The total chronicity score was defined as “minimal” when it was 0, “mild” when between 2 and 4, “moderate” between 5 and 7, and “severe” when >8.

The RRS [15] was assessed by grading the following features:

Percentage of normal glomeruli: 0 points when >25%; 4 points between 10% and 25%; 6 points <10%
Percentage of renal cortex with tubular atrophy and interstitial fibrosis (0 points ≤25%; 2 points >25% of the cortex)
eGFR (CKD-EPI method [17]) at the time of biopsy: 0 points for eGFR > 15 mL/min; 3 points for eGFR ≤15 mL/min

The total score, resulting from summing the points attributed to each criterion, ranged from 0 to 11. Patients were divided into three risk groups: low (0 points), medium (2–7 points) and high (8–11 points).

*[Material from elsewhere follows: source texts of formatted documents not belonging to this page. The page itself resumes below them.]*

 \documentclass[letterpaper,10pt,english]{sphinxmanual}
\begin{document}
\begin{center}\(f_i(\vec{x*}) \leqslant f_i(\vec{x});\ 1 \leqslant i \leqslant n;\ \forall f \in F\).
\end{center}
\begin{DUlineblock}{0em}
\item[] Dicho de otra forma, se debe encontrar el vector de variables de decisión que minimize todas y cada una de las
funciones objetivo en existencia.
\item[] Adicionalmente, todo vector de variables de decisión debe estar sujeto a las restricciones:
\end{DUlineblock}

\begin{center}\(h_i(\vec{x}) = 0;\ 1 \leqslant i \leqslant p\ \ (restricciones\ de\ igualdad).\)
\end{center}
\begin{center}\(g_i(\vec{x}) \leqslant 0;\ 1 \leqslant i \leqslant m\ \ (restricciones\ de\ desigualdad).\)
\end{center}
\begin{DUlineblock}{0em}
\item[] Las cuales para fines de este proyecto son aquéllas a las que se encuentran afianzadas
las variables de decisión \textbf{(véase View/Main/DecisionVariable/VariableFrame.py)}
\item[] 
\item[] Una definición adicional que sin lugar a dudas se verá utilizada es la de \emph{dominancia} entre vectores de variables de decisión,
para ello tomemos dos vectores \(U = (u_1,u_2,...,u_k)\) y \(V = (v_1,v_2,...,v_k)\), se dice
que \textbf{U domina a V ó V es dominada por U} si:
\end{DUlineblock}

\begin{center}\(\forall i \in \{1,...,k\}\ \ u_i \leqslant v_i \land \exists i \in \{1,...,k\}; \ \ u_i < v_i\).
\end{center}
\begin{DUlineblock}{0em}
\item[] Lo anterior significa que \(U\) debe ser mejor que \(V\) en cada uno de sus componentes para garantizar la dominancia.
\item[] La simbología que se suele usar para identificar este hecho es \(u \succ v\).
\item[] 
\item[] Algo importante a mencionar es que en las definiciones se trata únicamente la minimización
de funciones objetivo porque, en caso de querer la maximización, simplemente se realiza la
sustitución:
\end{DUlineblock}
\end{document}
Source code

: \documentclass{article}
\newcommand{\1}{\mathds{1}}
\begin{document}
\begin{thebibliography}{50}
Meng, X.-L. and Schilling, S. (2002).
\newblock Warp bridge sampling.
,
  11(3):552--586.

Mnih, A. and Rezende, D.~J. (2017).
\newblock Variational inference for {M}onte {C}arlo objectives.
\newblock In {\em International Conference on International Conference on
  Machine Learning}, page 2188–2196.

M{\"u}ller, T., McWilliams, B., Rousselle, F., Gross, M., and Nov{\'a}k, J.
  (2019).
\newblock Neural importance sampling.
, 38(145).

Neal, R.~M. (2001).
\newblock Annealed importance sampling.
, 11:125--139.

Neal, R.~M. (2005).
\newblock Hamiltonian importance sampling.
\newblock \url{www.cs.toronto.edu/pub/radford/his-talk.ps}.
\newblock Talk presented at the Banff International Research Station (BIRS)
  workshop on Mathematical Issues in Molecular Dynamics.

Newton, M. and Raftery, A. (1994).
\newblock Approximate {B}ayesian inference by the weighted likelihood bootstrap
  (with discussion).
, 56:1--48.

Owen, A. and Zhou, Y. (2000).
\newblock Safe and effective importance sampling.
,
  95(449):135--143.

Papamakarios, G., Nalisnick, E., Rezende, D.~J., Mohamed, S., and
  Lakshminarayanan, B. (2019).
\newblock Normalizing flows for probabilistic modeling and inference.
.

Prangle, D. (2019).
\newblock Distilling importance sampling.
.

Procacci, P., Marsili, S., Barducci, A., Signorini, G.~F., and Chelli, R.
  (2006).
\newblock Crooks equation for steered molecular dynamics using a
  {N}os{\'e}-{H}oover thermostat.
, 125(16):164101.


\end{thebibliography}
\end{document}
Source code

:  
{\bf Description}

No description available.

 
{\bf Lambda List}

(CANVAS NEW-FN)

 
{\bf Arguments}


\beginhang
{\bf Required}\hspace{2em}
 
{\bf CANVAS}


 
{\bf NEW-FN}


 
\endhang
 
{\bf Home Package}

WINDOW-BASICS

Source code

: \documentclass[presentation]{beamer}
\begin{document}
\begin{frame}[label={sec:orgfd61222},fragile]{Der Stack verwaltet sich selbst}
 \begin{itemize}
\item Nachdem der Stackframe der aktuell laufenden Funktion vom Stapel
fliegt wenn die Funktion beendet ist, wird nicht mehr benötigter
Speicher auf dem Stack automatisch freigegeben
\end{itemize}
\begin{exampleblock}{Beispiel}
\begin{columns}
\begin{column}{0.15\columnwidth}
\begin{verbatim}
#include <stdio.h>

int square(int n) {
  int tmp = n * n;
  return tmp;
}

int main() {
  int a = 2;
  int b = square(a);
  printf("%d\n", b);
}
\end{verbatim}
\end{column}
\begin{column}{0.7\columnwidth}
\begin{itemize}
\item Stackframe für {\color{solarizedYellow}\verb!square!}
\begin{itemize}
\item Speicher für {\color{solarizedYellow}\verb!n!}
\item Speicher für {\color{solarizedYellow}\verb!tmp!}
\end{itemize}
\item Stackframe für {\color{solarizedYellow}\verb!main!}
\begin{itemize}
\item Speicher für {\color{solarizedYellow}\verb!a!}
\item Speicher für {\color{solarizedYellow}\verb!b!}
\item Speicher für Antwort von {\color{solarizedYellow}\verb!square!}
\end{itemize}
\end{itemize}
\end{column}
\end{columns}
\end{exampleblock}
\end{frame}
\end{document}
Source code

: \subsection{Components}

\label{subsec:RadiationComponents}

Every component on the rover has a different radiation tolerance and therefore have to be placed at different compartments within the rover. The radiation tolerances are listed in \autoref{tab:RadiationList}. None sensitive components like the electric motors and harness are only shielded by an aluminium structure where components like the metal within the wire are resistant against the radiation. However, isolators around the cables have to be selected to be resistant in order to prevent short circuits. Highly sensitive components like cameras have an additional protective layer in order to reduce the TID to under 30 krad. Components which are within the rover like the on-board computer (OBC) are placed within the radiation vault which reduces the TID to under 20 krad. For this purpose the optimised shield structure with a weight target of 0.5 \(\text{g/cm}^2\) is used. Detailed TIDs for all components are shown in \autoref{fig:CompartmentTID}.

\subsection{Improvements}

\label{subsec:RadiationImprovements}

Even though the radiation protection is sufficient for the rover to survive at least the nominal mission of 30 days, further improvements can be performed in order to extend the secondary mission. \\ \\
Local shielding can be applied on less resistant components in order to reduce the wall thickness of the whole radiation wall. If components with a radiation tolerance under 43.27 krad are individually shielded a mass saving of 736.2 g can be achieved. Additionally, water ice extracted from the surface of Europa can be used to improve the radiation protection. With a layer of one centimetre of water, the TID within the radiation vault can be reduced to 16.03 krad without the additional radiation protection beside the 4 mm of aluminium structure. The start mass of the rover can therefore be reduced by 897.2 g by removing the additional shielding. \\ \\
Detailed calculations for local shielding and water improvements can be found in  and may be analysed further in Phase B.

Definition and endpoints of the study

MPO- and PR3-ANCA were tested by enzyme-linked immunosorbent assay.
We classified patients as MPA, GPA, EGPA or renal limited forms using the European Medicines Agency algorithm [18].
Urinary sediment was considered active when >5 red blood cells/high power field were present in absence of infection or other causes.
Arterial hypertension was defined as a person's systolic blood pressure ≥140 mmHg and/or diastolic blood pressure ≥90 mmHg following repeated examinations [19].
The diagnosis of ANCA-GN was set following the last validated classification criteria [20–22].
BVAS was calculated using Birmingham Vasculitis Activity Score [16].
eGFR was calculated with the CKD-EPI method [17].
Chronic kidney disease (CKD) stage was defined following the KDIGO definition: eGFR <60 mL/min/1.73/m² or markers of kidney damage for >3 months [23, 24].
The first endpoint was ESKD defined as CKD stage 5 and/or the need for chronic kidney replacement therapy.
The second endpoint was ESKD or death.

We have also performed a separate analysis in the subgroup of patients who required chronic kidney replacement therapy and in patients who died.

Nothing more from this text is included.